Voice of Commonwealth

China’s trade war could hit Aussie iron ore following Morrison’s cancelling of Victoria’s B&R Initiative

Share

China’s growing assertiveness and aggressive trade policies are not only a big worry for Australia alone, but also for the entire Commonwealth of Nations.

The latest in the on-going tensions between Australia and China is the potential threat posed by China to hit hard on Australia’s iron exports business, particularly, after the Morrison’s government’s cancellation of Victoria’s Belt and Road Initiative. 

China could retaliate to Australia by tit-for-tat cancellation of a major deal by aiming at all-important iron ore exports, a leading economist warns.

More bans and tariffs on Australian exports to China could triggered off from a recent federal government move in the context of ongoing tensions between the two nations, and fears over all-important iron ore sector could be suffer heavy losses.

Mounting tensions

In an analysis of geopolitical risk, AMP Capital chief economist Shane Oliver concluded that the tensions had been building up since 2018 as the Asian superpower was banned from participating in Australia’s 5G rollout.

The relationship became much more strained last year following Australia joined calls for an independent inquiry into the source and the origin of coronavirus, antagonising China to clamp punitive measures on exports including wine, barley, beef, lobster and coal.

Dr Oliver states that the tensions could be escalating again following the Morrison government last month cancellation of Victoria’s Belt and Road Initiative with China, warning it could result in a further escalation in bans and tariffs.

“So far these have not had a major macroeconomic impact because the value of the products affected is small (less than 1 per cent of GDP) and the impact has been swamped by the strength in iron ore exports and prices,” he said.

Australia accounts for half of iron ore exports globally and Dr Oliver says there is insufficient iron ore supply from other countries for China to move to other sources. However, it could become “more of an issue over the longer term if the tensions continue to worsen”.

“This may already be showing up as a risk premium in Australian assets … any easing of tensions could boost the Australian dollar and Australian shares, but it could also go the other way if tensions escalate,” he said.

CommSec economist Ryan Felsman said the relationship was also likely under further strain by Defence Minister Peter Dutton this week revelation that the federal government was considering whether to force Chinese firm Landbridge Group to give up its lease to the Port of Darwin.

There are also huge concerns that military conflict could erupt, at any time, over some in China threatening to reunify Taiwan by force.

Data released indicated that Australia’s exports to China increased by 16.8 per cent to $13.4bn last month off the back of record iron ore export volumes as China spent big on infrastructure construction as part of its COVID-19 stimulus measures, which have shot up the price of the steelmaking commodity to record highs.
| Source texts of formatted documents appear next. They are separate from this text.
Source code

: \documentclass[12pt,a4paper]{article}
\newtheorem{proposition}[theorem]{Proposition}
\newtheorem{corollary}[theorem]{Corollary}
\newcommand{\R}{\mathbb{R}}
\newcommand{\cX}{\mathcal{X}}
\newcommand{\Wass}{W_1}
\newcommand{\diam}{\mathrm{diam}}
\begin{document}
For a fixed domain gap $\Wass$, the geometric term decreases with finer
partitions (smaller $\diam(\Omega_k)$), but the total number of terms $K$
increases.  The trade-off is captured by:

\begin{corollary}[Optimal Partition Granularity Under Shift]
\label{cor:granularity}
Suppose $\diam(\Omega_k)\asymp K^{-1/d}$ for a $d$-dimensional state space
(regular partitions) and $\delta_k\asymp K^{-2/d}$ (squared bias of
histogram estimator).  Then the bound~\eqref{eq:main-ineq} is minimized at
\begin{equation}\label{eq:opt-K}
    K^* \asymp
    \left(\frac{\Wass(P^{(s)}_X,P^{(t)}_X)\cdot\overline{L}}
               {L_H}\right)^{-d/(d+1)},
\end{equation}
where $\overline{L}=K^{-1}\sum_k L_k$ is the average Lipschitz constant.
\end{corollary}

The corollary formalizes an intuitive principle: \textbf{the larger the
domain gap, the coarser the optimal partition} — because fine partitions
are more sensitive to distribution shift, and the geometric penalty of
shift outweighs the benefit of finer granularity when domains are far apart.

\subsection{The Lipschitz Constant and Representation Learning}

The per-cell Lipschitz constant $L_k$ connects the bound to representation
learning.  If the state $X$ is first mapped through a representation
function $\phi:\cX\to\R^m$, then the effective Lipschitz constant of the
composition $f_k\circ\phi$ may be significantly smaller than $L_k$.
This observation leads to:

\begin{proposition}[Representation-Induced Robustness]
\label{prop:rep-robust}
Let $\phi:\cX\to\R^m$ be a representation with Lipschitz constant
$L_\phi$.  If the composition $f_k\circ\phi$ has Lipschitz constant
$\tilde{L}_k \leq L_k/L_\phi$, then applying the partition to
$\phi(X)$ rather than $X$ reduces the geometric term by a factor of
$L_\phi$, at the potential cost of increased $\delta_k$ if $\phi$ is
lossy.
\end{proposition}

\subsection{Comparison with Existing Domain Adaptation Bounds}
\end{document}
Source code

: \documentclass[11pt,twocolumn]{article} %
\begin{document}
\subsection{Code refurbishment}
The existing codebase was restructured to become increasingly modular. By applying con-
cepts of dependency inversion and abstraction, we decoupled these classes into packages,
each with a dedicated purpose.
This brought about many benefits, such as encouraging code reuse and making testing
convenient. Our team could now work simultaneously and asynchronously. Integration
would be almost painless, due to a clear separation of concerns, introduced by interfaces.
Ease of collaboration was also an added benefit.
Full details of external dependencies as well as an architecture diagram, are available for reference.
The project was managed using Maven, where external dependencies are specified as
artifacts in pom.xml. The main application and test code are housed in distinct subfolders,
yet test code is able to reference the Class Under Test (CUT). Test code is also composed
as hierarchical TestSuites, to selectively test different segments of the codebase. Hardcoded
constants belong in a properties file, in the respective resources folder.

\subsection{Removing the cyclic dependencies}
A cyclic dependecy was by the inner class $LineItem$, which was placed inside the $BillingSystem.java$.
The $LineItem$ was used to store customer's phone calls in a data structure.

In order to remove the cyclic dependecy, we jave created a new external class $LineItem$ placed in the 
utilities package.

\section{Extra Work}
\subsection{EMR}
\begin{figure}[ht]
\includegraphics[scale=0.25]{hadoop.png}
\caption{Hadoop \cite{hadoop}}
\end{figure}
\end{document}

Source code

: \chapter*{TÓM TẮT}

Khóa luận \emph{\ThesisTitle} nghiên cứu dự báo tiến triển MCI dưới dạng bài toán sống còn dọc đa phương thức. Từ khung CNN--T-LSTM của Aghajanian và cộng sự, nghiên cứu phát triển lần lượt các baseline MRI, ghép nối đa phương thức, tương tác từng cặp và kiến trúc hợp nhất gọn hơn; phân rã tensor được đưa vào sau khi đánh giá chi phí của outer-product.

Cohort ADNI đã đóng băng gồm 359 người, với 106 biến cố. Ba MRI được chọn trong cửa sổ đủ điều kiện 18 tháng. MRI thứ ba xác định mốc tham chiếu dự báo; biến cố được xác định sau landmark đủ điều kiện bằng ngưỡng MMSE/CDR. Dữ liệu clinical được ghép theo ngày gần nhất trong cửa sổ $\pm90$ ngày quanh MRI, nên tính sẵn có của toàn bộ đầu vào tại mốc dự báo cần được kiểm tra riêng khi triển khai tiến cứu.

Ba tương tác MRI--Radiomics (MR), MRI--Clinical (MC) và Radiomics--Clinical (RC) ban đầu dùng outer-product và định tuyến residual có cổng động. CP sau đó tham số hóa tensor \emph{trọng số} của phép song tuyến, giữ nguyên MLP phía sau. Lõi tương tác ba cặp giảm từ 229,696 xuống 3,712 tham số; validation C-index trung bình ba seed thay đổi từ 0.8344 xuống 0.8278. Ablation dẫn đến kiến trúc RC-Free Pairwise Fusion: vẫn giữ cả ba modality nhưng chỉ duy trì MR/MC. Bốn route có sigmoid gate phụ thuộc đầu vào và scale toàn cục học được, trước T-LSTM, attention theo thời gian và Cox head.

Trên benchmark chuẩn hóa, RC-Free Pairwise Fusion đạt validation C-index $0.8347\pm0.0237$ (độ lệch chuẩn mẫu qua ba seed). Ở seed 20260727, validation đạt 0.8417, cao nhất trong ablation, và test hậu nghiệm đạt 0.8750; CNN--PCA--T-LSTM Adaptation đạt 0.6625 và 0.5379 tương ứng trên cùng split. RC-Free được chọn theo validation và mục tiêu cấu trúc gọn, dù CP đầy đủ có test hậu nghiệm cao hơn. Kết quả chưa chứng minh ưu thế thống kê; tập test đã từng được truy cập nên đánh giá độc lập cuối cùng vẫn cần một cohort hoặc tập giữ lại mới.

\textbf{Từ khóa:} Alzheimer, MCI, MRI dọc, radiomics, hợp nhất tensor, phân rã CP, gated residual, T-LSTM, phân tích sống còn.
“Of course there has also been talk about China curbing some of its production, particularly around pollution, and I have also heard that there may be down the track some soft-targeting of iron ore from Australia given trade tensions,” Mr Felsman told NCA NewsWire.

Brzil, massive Simandou project in Guinea and Africa could become the potential alternative sources of iron ore, although Australian iron ore is still the highest quality iron ore producer on the planet.

What is obvious is the fact that China’s increasingly assertive nature and aggressive trade policies are of a huge concern not only for Australia and Asia-Pacific region, but also for the entire Commonwealth of Nations.

The answer and long terms solutions for such issues could be in the strengthening of the trade ties among the block, perhaps, in a custom union, unleashing the block’s potential as the second largest economy of the globe.